**Aim of the task**
Transcribe the line containing "de 20 m/s, en" and every line after it, exactly, through the end of the records.

**Data records**
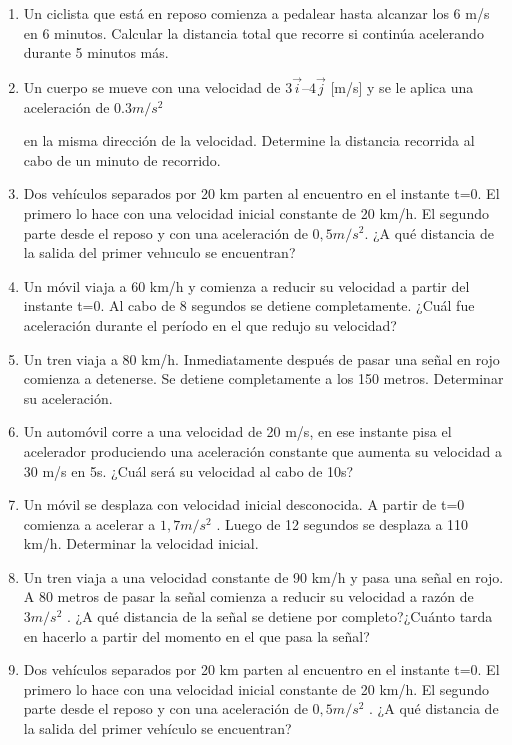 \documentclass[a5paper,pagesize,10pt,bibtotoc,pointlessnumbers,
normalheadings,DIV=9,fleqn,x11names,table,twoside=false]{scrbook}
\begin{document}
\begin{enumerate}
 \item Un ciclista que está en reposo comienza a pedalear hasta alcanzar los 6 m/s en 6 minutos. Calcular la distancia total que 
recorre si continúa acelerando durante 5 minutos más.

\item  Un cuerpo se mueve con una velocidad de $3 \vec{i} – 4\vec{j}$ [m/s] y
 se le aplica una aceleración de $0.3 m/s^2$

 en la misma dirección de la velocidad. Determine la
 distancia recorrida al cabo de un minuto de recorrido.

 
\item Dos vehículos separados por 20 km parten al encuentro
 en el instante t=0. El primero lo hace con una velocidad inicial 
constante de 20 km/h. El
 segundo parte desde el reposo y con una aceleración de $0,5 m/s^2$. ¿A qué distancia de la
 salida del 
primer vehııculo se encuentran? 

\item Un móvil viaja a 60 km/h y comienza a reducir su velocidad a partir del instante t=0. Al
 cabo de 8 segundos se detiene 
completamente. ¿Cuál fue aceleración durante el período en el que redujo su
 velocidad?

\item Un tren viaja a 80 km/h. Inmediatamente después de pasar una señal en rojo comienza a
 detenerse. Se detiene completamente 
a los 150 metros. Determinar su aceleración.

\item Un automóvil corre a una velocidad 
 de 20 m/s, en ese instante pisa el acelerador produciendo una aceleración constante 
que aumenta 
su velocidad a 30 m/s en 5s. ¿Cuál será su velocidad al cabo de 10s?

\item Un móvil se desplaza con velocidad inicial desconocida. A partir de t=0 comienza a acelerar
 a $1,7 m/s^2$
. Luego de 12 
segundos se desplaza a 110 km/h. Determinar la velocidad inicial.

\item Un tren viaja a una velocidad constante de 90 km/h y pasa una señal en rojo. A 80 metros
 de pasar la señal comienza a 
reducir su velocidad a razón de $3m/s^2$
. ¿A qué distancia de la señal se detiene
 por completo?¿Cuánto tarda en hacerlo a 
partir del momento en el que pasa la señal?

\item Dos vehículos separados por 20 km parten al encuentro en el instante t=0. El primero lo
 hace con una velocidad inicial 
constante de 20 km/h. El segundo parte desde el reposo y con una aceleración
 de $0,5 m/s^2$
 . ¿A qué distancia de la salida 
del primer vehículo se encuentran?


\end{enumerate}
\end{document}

**Result of the exercise**
 de 20 m/s, en ese instante pisa el acelerador produciendo una aceleración constante 
que aumenta 
su velocidad a 30 m/s en 5s. ¿Cuál será su velocidad al cabo de 10s?

\item Un móvil se desplaza con velocidad inicial desconocida. A partir de t=0 comienza a acelerar
 a $1,7 m/s^2$
. Luego de 12 
segundos se desplaza a 110 km/h. Determinar la velocidad inicial.

\item Un tren viaja a una velocidad constante de 90 km/h y pasa una señal en rojo. A 80 metros
 de pasar la señal comienza a 
reducir su velocidad a razón de $3m/s^2$
. ¿A qué distancia de la señal se detiene
 por completo?¿Cuánto tarda en hacerlo a 
partir del momento en el que pasa la señal?

\item Dos vehículos separados por 20 km parten al encuentro en el instante t=0. El primero lo
 hace con una velocidad inicial 
constante de 20 km/h. El segundo parte desde el reposo y con una aceleración
 de $0,5 m/s^2$
 . ¿A qué distancia de la salida 
del primer vehículo se encuentran?


\end{enumerate}
\end{document}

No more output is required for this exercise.